• TASK REQUIREMENTS: Tell how many lines in the following entries include the word "Département", giving the figure alone.

══ INPUT MATERIAL

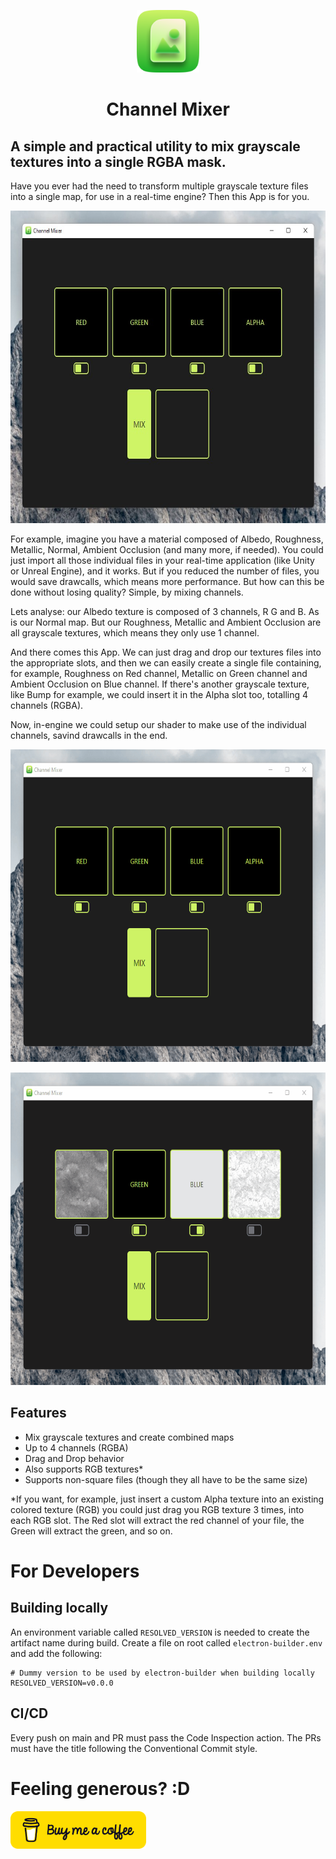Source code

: <p align="center">
<img src="public/icon.png" alt="Channel Mixer" height="100">
</p>

<h1 align="center">Channel Mixer</h1>

## A simple and practical utility to mix grayscale textures into a single RGBA mask.

Have you ever had the need to transform multiple grayscale texture files into a single map, for use in a real-time engine? Then this App is for you.

<p align="center">
<img src=".github/readme/MainScreen.jpg" alt="Channel Mixer Main Screen" height="500">
</p>

For example, imagine you have a material composed of Albedo, Roughness, Metallic, Normal, Ambient Occlusion (and many more, if needed). You could just import all those individual files in your real-time application (like Unity or Unreal Engine), and it works. But if you reduced the number of files, you would save drawcalls, which means more performance. But how can this be done without losing quality? Simple, by mixing channels.

Lets analyse: our Albedo texture is composed of 3 channels, R G and B. As is our Normal map. But our Roughness, Metallic and Ambient Occlusion are all grayscale textures, which means they only use 1 channel.

And there comes this App. We can just drag and drop our textures files into the appropriate slots, and then we can easily create a single file containing, for example, Roughness on Red channel, Metallic on Green channel and Ambient Occlusion on Blue channel. If there's another grayscale texture, like Bump for example, we could insert it in the Alpha slot too, totalling 4 channels (RGBA).

Now, in-engine we could setup our shader to make use of the individual channels, savind drawcalls in the end.

<p align="center">
<img src=".github/readme/draganddrop.gif" alt="Drag and Drop feature" height="500">
</p>
<p align="center">
<img src=".github/readme/mix.gif" alt="Drag and Drop feature" height="500">
</p>

## Features

- Mix grayscale textures and create combined maps
- Up to 4 channels (RGBA)
- Drag and Drop behavior
- Also supports RGB textures*
- Supports non-square files (though they all have to be the same size)

*If you want, for example, just insert a custom Alpha texture into an existing colored texture (RGB) you could just drag you RGB texture 3 times, into each RGB slot. The Red slot will extract the red channel of your file, the Green will extract the green, and so on.

# For Developers

## Building locally
An environment variable called `RESOLVED_VERSION` is needed to create the artifact name during build. Create a file on root called `electron-builder.env` and add the following:

```
# Dummy version to be used by electron-builder when building locally
RESOLVED_VERSION=v0.0.0
```

## CI/CD

Every push on main and PR must pass the Code Inspection action. The PRs must have the title following the Conventional Commit style.

# Feeling generous? :D

<a href="https://www.buymeacoffee.com/leandrojunior" target="_blank"><img src=".github/readme/buymeacoffee.png" alt="Buy Me A Coffee" style="height: 60px !important;width: 217px !important;" ></a>
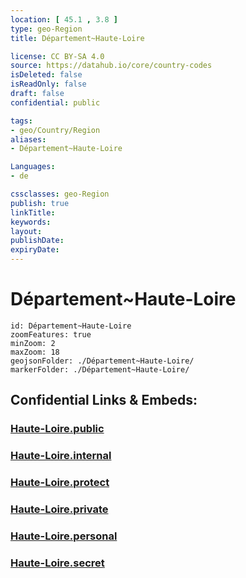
 ```yaml
---
location: [ 45.1 , 3.8 ] 
type: geo-Region
title: Département~Haute-Loire

license: CC BY-SA 4.0
source: https://datahub.io/core/country-codes
isDeleted: false
isReadOnly: false
draft: false
confidential: public

tags:
- geo/Country/Region
aliases:
- Département~Haute-Loire

Languages:
- de

cssclasses: geo-Region
publish: true
linkTitle: 
keywords: 
layout: 
publishDate: 
expiryDate: 
---
```


# Département~Haute-Loire

```leaflet
id: Département~Haute-Loire
zoomFeatures: true 
minZoom: 2 
maxZoom: 18
geojsonFolder: ./Département~Haute-Loire/
markerFolder: ./Département~Haute-Loire/
```


## Confidential Links & Embeds: 

### [Haute-Loire.public](/_public/\Earth\Continent\Europe\Europe~West\France\regions~France\Auvergne-Rhône-Alpes\departments~Auvergne-Rhône-AlpesHaute-Loire.public.md) 

### [Haute-Loire.internal](/_internal/\Earth\Continent\Europe\Europe~West\France\regions~France\Auvergne-Rhône-Alpes\departments~Auvergne-Rhône-AlpesHaute-Loire.internal.md) 

### [Haute-Loire.protect](/_protect/\Earth\Continent\Europe\Europe~West\France\regions~France\Auvergne-Rhône-Alpes\departments~Auvergne-Rhône-AlpesHaute-Loire.protect.md) 

### [Haute-Loire.private](/_private/\Earth\Continent\Europe\Europe~West\France\regions~France\Auvergne-Rhône-Alpes\departments~Auvergne-Rhône-AlpesHaute-Loire.private.md) 

### [Haute-Loire.personal](/_personal/\Earth\Continent\Europe\Europe~West\France\regions~France\Auvergne-Rhône-Alpes\departments~Auvergne-Rhône-AlpesHaute-Loire.personal.md) 

### [Haute-Loire.secret](/_secret/\Earth\Continent\Europe\Europe~West\France\regions~France\Auvergne-Rhône-Alpes\departments~Auvergne-Rhône-AlpesHaute-Loire.secret.md)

════

• RESPONSE: 6